━━━ Material shown
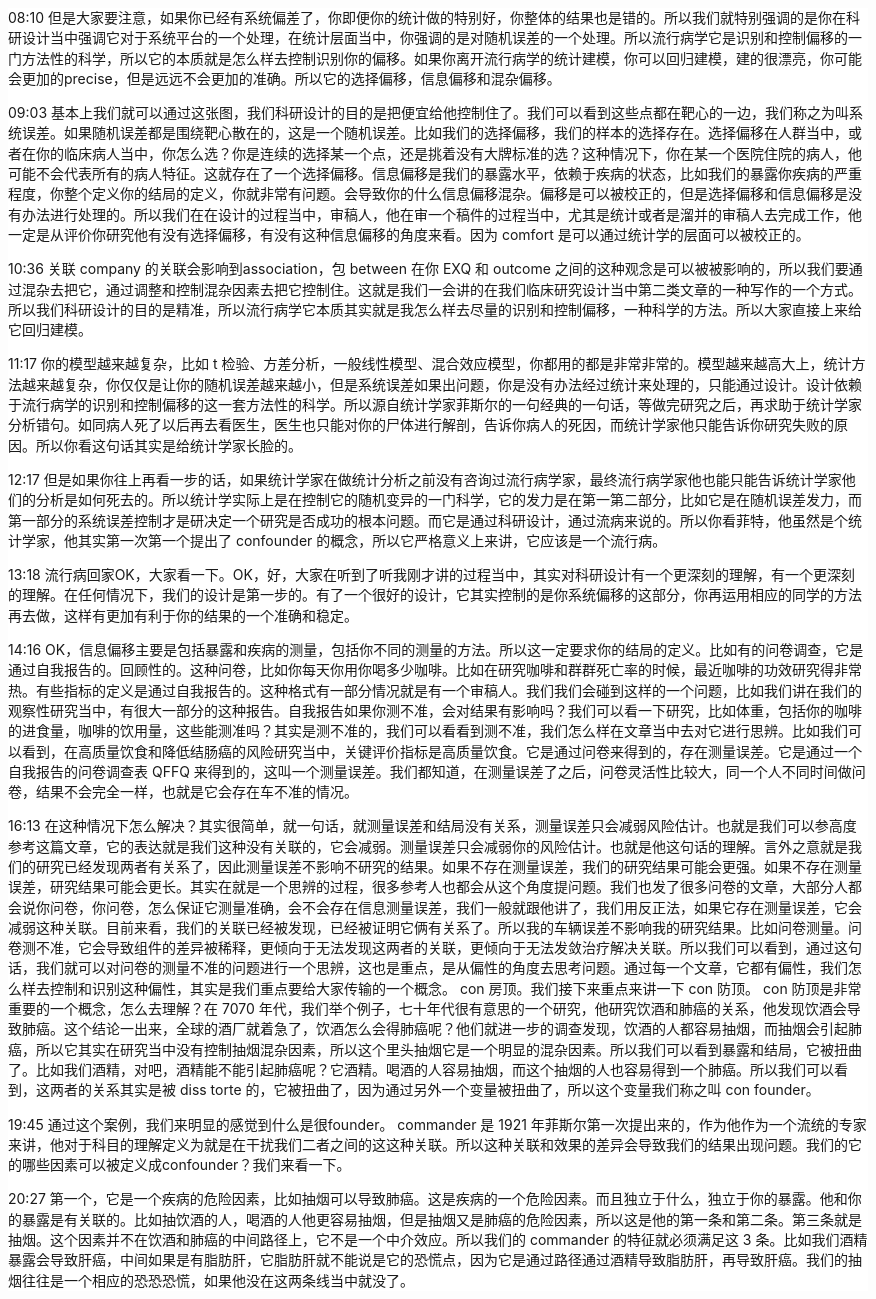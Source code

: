 08:10 
但是大家要注意，如果你已经有系统偏差了，你即便你的统计做的特别好，你整体的结果也是错的。所以我们就特别强调的是你在科研设计当中强调它对于系统平台的一个处理，在统计层面当中，你强调的是对随机误差的一个处理。所以流行病学它是识别和控制偏移的一门方法性的科学，所以它的本质就是怎么样去控制识别你的偏移。如果你离开流行病学的统计建模，你可以回归建模，建的很漂亮，你可能会更加的precise，但是远远不会更加的准确。所以它的选择偏移，信息偏移和混杂偏移。

09:03 
基本上我们就可以通过这张图，我们科研设计的目的是把便宜给他控制住了。我们可以看到这些点都在靶心的一边，我们称之为叫系统误差。如果随机误差都是围绕靶心散在的，这是一个随机误差。比如我们的选择偏移，我们的样本的选择存在。选择偏移在人群当中，或者在你的临床病人当中，你怎么选？你是连续的选择某一个点，还是挑着没有大牌标准的选？这种情况下，你在某一个医院住院的病人，他可能不会代表所有的病人特征。这就存在了一个选择偏移。信息偏移是我们的暴露水平，依赖于疾病的状态，比如我们的暴露你疾病的严重程度，你整个定义你的结局的定义，你就非常有问题。会导致你的什么信息偏移混杂。偏移是可以被校正的，但是选择偏移和信息偏移是没有办法进行处理的。所以我们在在设计的过程当中，审稿人，他在审一个稿件的过程当中，尤其是统计或者是溜并的审稿人去完成工作，他一定是从评价你研究他有没有选择偏移，有没有这种信息偏移的角度来看。因为 comfort 是可以通过统计学的层面可以被校正的。

10:36 
关联 company 的关联会影响到association，包 between 在你 EXQ 和 outcome 之间的这种观念是可以被被影响的，所以我们要通过混杂去把它，通过调整和控制混杂因素去把它控制住。这就是我们一会讲的在我们临床研究设计当中第二类文章的一种写作的一个方式。所以我们科研设计的目的是精准，所以流行病学它本质其实就是我怎么样去尽量的识别和控制偏移，一种科学的方法。所以大家直接上来给它回归建模。

11:17 
你的模型越来越复杂，比如 t 检验、方差分析，一般线性模型、混合效应模型，你都用的都是非常非常的。模型越来越高大上，统计方法越来越复杂，你仅仅是让你的随机误差越来越小，但是系统误差如果出问题，你是没有办法经过统计来处理的，只能通过设计。设计依赖于流行病学的识别和控制偏移的这一套方法性的科学。所以源自统计学家菲斯尔的一句经典的一句话，等做完研究之后，再求助于统计学家分析错句。如同病人死了以后再去看医生，医生也只能对你的尸体进行解剖，告诉你病人的死因，而统计学家他只能告诉你研究失败的原因。所以你看这句话其实是给统计学家长脸的。

12:17 
但是如果你往上再看一步的话，如果统计学家在做统计分析之前没有咨询过流行病学家，最终流行病学家他也能只能告诉统计学家他们的分析是如何死去的。所以统计学实际上是在控制它的随机变异的一门科学，它的发力是在第一第二部分，比如它是在随机误差发力，而第一部分的系统误差控制才是研决定一个研究是否成功的根本问题。而它是通过科研设计，通过流病来说的。所以你看菲特，他虽然是个统计学家，他其实第一次第一个提出了 confounder 的概念，所以它严格意义上来讲，它应该是一个流行病。

13:18 
流行病回家OK，大家看一下。OK，好，大家在听到了听我刚才讲的过程当中，其实对科研设计有一个更深刻的理解，有一个更深刻的理解。在任何情况下，我们的设计是第一步的。有了一个很好的设计，它其实控制的是你系统偏移的这部分，你再运用相应的同学的方法再去做，这样有更加有利于你的结果的一个准确和稳定。

14:16 
OK，信息偏移主要是包括暴露和疾病的测量，包括你不同的测量的方法。所以这一定要求你的结局的定义。比如有的问卷调查，它是通过自我报告的。回顾性的。这种问卷，比如你每天你用你喝多少咖啡。比如在研究咖啡和群群死亡率的时候，最近咖啡的功效研究得非常热。有些指标的定义是通过自我报告的。这种格式有一部分情况就是有一个审稿人。我们我们会碰到这样的一个问题，比如我们讲在我们的观察性研究当中，有很大一部分的这种报告。自我报告如果你测不准，会对结果有影响吗？我们可以看一下研究，比如体重，包括你的咖啡的进食量，咖啡的饮用量，这些能测准吗？其实是测不准的，我们可以看看到测不准，我们怎么样在文章当中去对它进行思辨。比如我们可以看到，在高质量饮食和降低结肠癌的风险研究当中，关键评价指标是高质量饮食。它是通过问卷来得到的，存在测量误差。它是通过一个自我报告的问卷调查表 QFFQ 来得到的，这叫一个测量误差。我们都知道，在测量误差了之后，问卷灵活性比较大，同一个人不同时间做问卷，结果不会完全一样，也就是它会存在车不准的情况。

16:13 
在这种情况下怎么解决？其实很简单，就一句话，就测量误差和结局没有关系，测量误差只会减弱风险估计。也就是我们可以参高度参考这篇文章，它的表达就是我们这种没有关联的，它会减弱。测量误差只会减弱你的风险估计。也就是他这句话的理解。言外之意就是我们的研究已经发现两者有关系了，因此测量误差不影响不研究的结果。如果不存在测量误差，我们的研究结果可能会更强。如果不存在测量误差，研究结果可能会更长。其实在就是一个思辨的过程，很多参考人也都会从这个角度提问题。我们也发了很多问卷的文章，大部分人都会说你问卷，你问卷，怎么保证它测量准确，会不会存在信息测量误差，我们一般就跟他讲了，我们用反正法，如果它存在测量误差，它会减弱这种关联。目前来看，我们的关联已经被发现，已经被证明它俩有关系了。所以我的车辆误差不影响我的研究结果。比如问卷测量。问卷测不准，它会导致组件的差异被稀释，更倾向于无法发现这两者的关联，更倾向于无法发敛治疗解决关联。所以我们可以看到，通过这句话，我们就可以对问卷的测量不准的问题进行一个思辨，这也是重点，是从偏性的角度去思考问题。通过每一个文章，它都有偏性，我们怎么样去控制和识别这种偏性，其实是我们重点要给大家传输的一个概念。 con 房顶。我们接下来重点来讲一下 con 防顶。 con 防顶是非常重要的一个概念，怎么去理解？在 7070 年代，我们举个例子，七十年代很有意思的一个研究，他研究饮酒和肺癌的关系，他发现饮酒会导致肺癌。这个结论一出来，全球的酒厂就着急了，饮酒怎么会得肺癌呢？他们就进一步的调查发现，饮酒的人都容易抽烟，而抽烟会引起肺癌，所以它其实在研究当中没有控制抽烟混杂因素，所以这个里头抽烟它是一个明显的混杂因素。所以我们可以看到暴露和结局，它被扭曲了。比如我们酒精，对吧，酒精能不能引起肺癌呢？它酒精。喝酒的人容易抽烟，而这个抽烟的人也容易得到一个肺癌。所以我们可以看到，这两者的关系其实是被 diss torte 的，它被扭曲了，因为通过另外一个变量被扭曲了，所以这个变量我们称之叫 con founder。

19:45 
通过这个案例，我们来明显的感觉到什么是很founder。 commander 是 1921 年菲斯尔第一次提出来的，作为他作为一个流统的专家来讲，他对于科目的理解定义为就是在干扰我们二者之间的这这种关联。所以这种关联和效果的差异会导致我们的结果出现问题。我们的它的哪些因素可以被定义成confounder？我们来看一下。

20:27 
第一个，它是一个疾病的危险因素，比如抽烟可以导致肺癌。这是疾病的一个危险因素。而且独立于什么，独立于你的暴露。他和你的暴露是有关联的。比如抽饮酒的人，喝酒的人他更容易抽烟，但是抽烟又是肺癌的危险因素，所以这是他的第一条和第二条。第三条就是抽烟。这个因素并不在饮酒和肺癌的中间路径上，它不是一个中介效应。所以我们的 commander 的特征就必须满足这 3 条。比如我们酒精暴露会导致肝癌，中间如果是有脂肪肝，它脂肪肝就不能说是它的恐慌点，因为它是通过路径通过酒精导致脂肪肝，再导致肝癌。我们的抽烟往往是一个相应的恐恐恐慌，如果他没在这两条线当中就没了。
━━━━━━
## [Problem to solve]
Pull together all lines from the data that mention the word "commander".

## [Task response]
通过这个案例，我们来明显的感觉到什么是很founder。 commander 是 1921 年菲斯尔第一次提出来的，作为他作为一个流统的专家来讲，他对于科目的理解定义为就是在干扰我们二者之间的这这种关联。所以这种关联和效果的差异会导致我们的结果出现问题。我们的它的哪些因素可以被定义成confounder？我们来看一下。
第一个，它是一个疾病的危险因素，比如抽烟可以导致肺癌。这是疾病的一个危险因素。而且独立于什么，独立于你的暴露。他和你的暴露是有关联的。比如抽饮酒的人，喝酒的人他更容易抽烟，但是抽烟又是肺癌的危险因素，所以这是他的第一条和第二条。第三条就是抽烟。这个因素并不在饮酒和肺癌的中间路径上，它不是一个中介效应。所以我们的 commander 的特征就必须满足这 3 条。比如我们酒精暴露会导致肝癌，中间如果是有脂肪肝，它脂肪肝就不能说是它的恐慌点，因为它是通过路径通过酒精导致脂肪肝，再导致肝癌。我们的抽烟往往是一个相应的恐恐恐慌，如果他没在这两条线当中就没了。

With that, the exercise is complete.